Timing! - On Friday, the night before I was to head back to the airport; I was having dinner and chomped down on something solid. Damn - a tooth filling had dropped out! Wonderful timing? My regular dentist does not work weekends, so I contacted a local ‘emergency dental service’ my daughter found on the internet and got a booking for 9am, Saturday. Because of the artificial heart valve, I have to down a huge dose of antibiotics an hour before any dental work. [I’d asked my cardiologist what would happen if I did not gobble the capsules and he calmly said: “You’d probably die.”] So: a good start to an assignment: the pain, the inconvenience and the outrageous expense of dental work!
I had an interesting conversation with the taxi driver on the ride to the airport. He was from Afghanistan and was telling me how many of his family had been killed and we discussed the differences between Islam and Christianity (not much, really) and how the radical elements of the factions of Islam are not doing themselves a favour.
Perth international airport was packed for several flights leaving in the very early hours of Sunday morning. I arrived at 10pm (three hours before the flight was due to leave) and it took an hour and a half to check in and get through immigration!
It took some getting used to all the 000s in the Vietnamese currency again. I was told that the taxi from the airport to the hotel should be around VND700,000; it was 900,000 - about US$45. Also the rather vertical living - my hotel room was on the fourth floor (64 steps) and my assignment was to a multi-level restaurant: nice, large lounge bar on ground floor, then the main restaurant, then the chef’s table for events with an open plan kitchen, then the tiny office right up the top (but it was air-conditioned in the heat and humidity).
My hotel was very convenient to the restaurant, about a five minute walk along a narrow one-way street (with motorcycles going both ways, of course). I had to cross one busy street and quickly got used to the local habit of just walking into a stream of two-way traffic and letting them dodge around you (hopefully!). It still takes a while not to stare at women walking around in pyjamas as street wear.
The room I was in did not have a window and the hotel could be rather noisy at night - people having no regard for sleeping guests: they would stomp up and down the steep, tiled stairs and talk loudly to each other in the wee small hours; then slam the room doors and crank up the television. People would be clattering around at 3am. Most of the women wore the usual inappropriate feet apparel and each step that they took on the stairway sounded like a rifle shot - all 64 steps up/down to the fourth floor, then above - bang/bang/bang!!! You’d think that the extent of communal living would evoke a feeling of consideration for other people - it seems not. What possesses people to drag furniture around the tiled floor at 3am?
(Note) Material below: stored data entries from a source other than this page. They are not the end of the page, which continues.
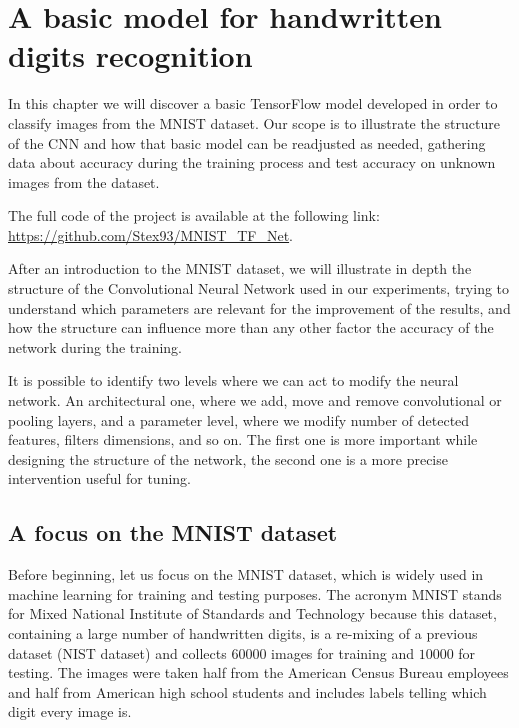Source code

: \chapter{A basic model for handwritten digits recognition}\label{ch:basic_tf_model}

In this chapter we will discover a basic TensorFlow model developed in order to classify images from the \acs{MNIST} dataset. Our scope is to illustrate the structure of the \acs{CNN} and how that basic model can be readjusted as needed, gathering data about accuracy during the training process and test accuracy on unknown images from the dataset.

The full code of the project is available at the following link:\\
\href{https://github.com/Stex93/MNIST_TF_Net}{https://github.com/Stex93/MNIST\_TF\_Net}.

After an introduction to the \acs{MNIST} dataset, we will illustrate in depth the structure of the Convolutional Neural Network used in our experiments, trying to understand which parameters are relevant for the improvement of the results, and how the structure can influence more than any other factor the accuracy of the network during the training.

It is possible to identify two levels where we can act to modify the neural network. An architectural one, where we add, move and remove convolutional or pooling layers, and a parameter level, where we modify number of detected features, filters dimensions, and so on. The first one is more important while designing the structure of the network, the second one is a more precise intervention useful for tuning.

\section{A focus on the MNIST dataset}

Before beginning, let us focus on the \acs{MNIST} dataset, which is widely used in machine learning for training and testing purposes. The acronym \acs{MNIST} stands for Mixed National Institute of Standards and Technology because this dataset, containing a large number of handwritten digits, is a re-mixing of a previous dataset (NIST dataset) and collects $60000$ images for training and $10000$ for testing. The images were taken half from the American Census Bureau employees and half from American high school students and includes labels telling which digit every image is.

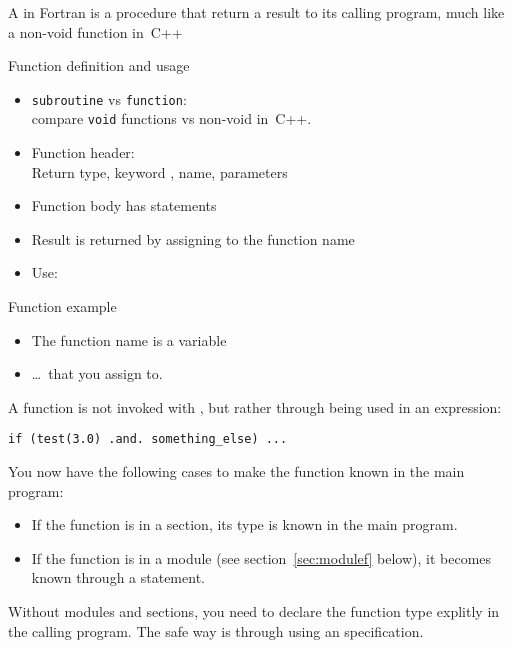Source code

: A  in Fortran is a procedure that return a
result to its calling program, much like a non-void function in~C++

\begin{block}{Function definition and usage}
  \label{sl:ffunction-def}
  \begin{itemize}
  \item \lstinline$subroutine$ vs \lstinline$function$:\\
    compare \lstinline$void$ functions vs non-void in~C++.
  \item Function header:\\
    Return type, keyword , name, parameters
  \item Function body has statements
  \item Result is returned by assigning to the function name
  \item Use: 
  \end{itemize}
\end{block}

\begin{block}{Function example}
  \label{sl:ffunction-ex}
  \begin{itemize}
  \item The function name is a variable
  \item \ldots~that you assign to.
  \end{itemize}
\end{block}

A function is not invoked with , but rather through being used
in an expression:
\begin{lstlisting}
if (test(3.0) .and. something_else) ...
\end{lstlisting}
You now have the following cases to make the function known in the
main program:
\begin{itemize}
\item If the function is in a  section, its type is known
  in the main program.
\item If the function is in a module (see section~\ref{sec:modulef}
  below), it becomes known through a  statement.
\end{itemize}

\begin{f77note}
  Without modules and  sections, you need to declare the
  function type explitly in the calling program. The safe way is
  through using an  specification.
\end{f77note}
One night the person in the room next door arrived at about 1am slammed the door and turned on the TV really LOUD. I put up with it for a while....then went on a prowl in the corridors: I found a fuse-board and kept flicking fuses off until the TV went silent - that fixed that!! However, he must have called reception because, about an hour later: sounds of stomping up the stairs, knocking on the room next door, loud conversations. More stomping back down the stairs; several minutes later, a bunch of people ascended amid loud conversations and they eventually found the ‘tripped’ fuse!!! Probably called an electrician?
I arrived ‘home’ one evening in a lather of perspiration, could not get the room air conditioner to function; and staff were equally unsuccessful. So - they changed my room … it was UP yet another flight of stairs but was larger, it had a shower cubicle instead of just a shower ejecting all over the bathroom floor, it was on a landing (so no one ‘next door’), it was much quieter and - it had a window…!
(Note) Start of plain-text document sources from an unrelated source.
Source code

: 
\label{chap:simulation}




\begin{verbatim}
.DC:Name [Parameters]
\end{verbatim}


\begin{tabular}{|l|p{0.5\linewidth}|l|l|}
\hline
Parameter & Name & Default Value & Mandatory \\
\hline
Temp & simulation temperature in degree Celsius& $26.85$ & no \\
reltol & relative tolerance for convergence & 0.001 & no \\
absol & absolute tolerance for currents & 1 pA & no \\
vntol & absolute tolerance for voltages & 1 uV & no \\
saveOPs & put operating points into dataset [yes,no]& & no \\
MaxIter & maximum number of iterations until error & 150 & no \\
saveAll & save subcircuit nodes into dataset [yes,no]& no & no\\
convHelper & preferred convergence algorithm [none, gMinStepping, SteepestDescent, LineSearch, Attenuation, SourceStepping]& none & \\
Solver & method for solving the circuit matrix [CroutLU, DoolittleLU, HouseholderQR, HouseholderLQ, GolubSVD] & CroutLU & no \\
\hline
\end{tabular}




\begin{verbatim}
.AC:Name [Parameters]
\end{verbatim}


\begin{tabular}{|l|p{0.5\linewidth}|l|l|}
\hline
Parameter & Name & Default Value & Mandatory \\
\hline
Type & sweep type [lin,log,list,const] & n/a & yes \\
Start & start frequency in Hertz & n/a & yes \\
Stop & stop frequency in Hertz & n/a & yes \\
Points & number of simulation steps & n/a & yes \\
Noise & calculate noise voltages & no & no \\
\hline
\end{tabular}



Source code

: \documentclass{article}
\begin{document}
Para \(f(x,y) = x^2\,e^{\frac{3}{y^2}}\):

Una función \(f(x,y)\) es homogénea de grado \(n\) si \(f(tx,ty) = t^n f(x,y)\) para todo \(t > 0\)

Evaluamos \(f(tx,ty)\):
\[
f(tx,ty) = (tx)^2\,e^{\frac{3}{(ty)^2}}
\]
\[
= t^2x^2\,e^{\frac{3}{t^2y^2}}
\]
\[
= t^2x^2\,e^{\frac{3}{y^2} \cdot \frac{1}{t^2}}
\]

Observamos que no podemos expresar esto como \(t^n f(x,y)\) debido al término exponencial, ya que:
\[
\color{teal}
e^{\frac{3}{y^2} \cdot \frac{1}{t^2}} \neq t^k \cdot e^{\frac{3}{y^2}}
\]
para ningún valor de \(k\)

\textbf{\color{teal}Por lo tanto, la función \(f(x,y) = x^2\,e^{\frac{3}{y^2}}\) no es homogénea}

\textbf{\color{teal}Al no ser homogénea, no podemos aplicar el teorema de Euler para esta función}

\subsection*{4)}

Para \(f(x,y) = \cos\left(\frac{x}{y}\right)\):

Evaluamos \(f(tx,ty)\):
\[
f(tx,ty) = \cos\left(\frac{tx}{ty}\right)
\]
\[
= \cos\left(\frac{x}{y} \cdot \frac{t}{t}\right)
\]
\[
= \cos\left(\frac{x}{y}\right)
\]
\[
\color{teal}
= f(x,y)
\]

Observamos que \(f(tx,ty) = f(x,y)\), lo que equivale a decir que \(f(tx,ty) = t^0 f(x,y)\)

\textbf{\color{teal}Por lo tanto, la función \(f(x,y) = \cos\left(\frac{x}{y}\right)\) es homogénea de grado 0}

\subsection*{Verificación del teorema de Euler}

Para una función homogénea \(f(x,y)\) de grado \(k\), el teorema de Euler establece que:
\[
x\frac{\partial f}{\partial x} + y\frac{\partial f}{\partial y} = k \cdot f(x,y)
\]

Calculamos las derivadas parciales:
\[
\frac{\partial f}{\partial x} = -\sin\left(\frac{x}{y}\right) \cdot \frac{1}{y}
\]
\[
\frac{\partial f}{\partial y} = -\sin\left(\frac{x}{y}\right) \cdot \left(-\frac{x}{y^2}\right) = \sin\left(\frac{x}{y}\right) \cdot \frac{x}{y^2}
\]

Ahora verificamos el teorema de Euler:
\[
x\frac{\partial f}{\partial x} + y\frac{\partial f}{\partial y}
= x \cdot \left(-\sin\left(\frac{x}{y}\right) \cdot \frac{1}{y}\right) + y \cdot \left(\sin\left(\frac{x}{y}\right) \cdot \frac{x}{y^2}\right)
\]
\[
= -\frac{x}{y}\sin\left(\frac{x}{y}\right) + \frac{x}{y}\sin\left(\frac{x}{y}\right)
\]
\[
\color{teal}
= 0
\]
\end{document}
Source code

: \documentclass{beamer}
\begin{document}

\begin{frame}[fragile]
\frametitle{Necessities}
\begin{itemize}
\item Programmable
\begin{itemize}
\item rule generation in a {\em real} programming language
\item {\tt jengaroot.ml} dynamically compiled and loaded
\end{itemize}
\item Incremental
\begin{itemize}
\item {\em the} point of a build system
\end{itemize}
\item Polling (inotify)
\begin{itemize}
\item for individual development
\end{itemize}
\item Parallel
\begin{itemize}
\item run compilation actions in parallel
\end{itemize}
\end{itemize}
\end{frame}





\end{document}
The restaurant staff were amazed that I lived alone, and were totally astonished that my daughter also lived alone!
The items that get carried around on motorcycles can be amazing. The restaurant purchased ice most mornings from a guy on a motorbike who had a mountain of ice in plastic bags stacked and precariously balanced on the pillion seat up to a meter above his head, just covered with a cloth. The weight of the load would have been amazing and he very gingerly set off after making a sale - never leaving his seat in case the whole kit and caboodle tumbled onto the road. I saw a small motorcycle carrying six people one day - four were sandwiched on the seat and two were standing on the footrests each side, squashing the persons in between them as they hung onto each other - oh: and they were travelling the wrong way on a one-way street against the main traffic flow.
The chef was getting around on a rental motorcycle; one day, he saw an elderly woman on a motorbike zooming along, merrily texting with one hand (eyes down) and she rode straight though a red traffic light. Riders do not even so much as glance behind them when they get on a motorbike and head into the traffic. Someone described the ‘logic’ of the traffic flow as moving “like a shoal of fish” - a good analogy!
Women are wandering the streets selling almost anything - they have a long length of timber on one shoulder and stagger along with huge loads balanced on each end. They are selling assorted produce; some are a ‘portable restaurant’ with food and stacked stools. Bicycles trundle past festooned with goods for sale, such as inflatable toys. Vendors are traversing the streets on motorcycles and bicycles flogging almost anything - some of them with a recording loudly announcing their wares or expertise (such as tradespeople). I saw one woman go past one day carrying huge bundles of brassieres - not sure where the fitting room was?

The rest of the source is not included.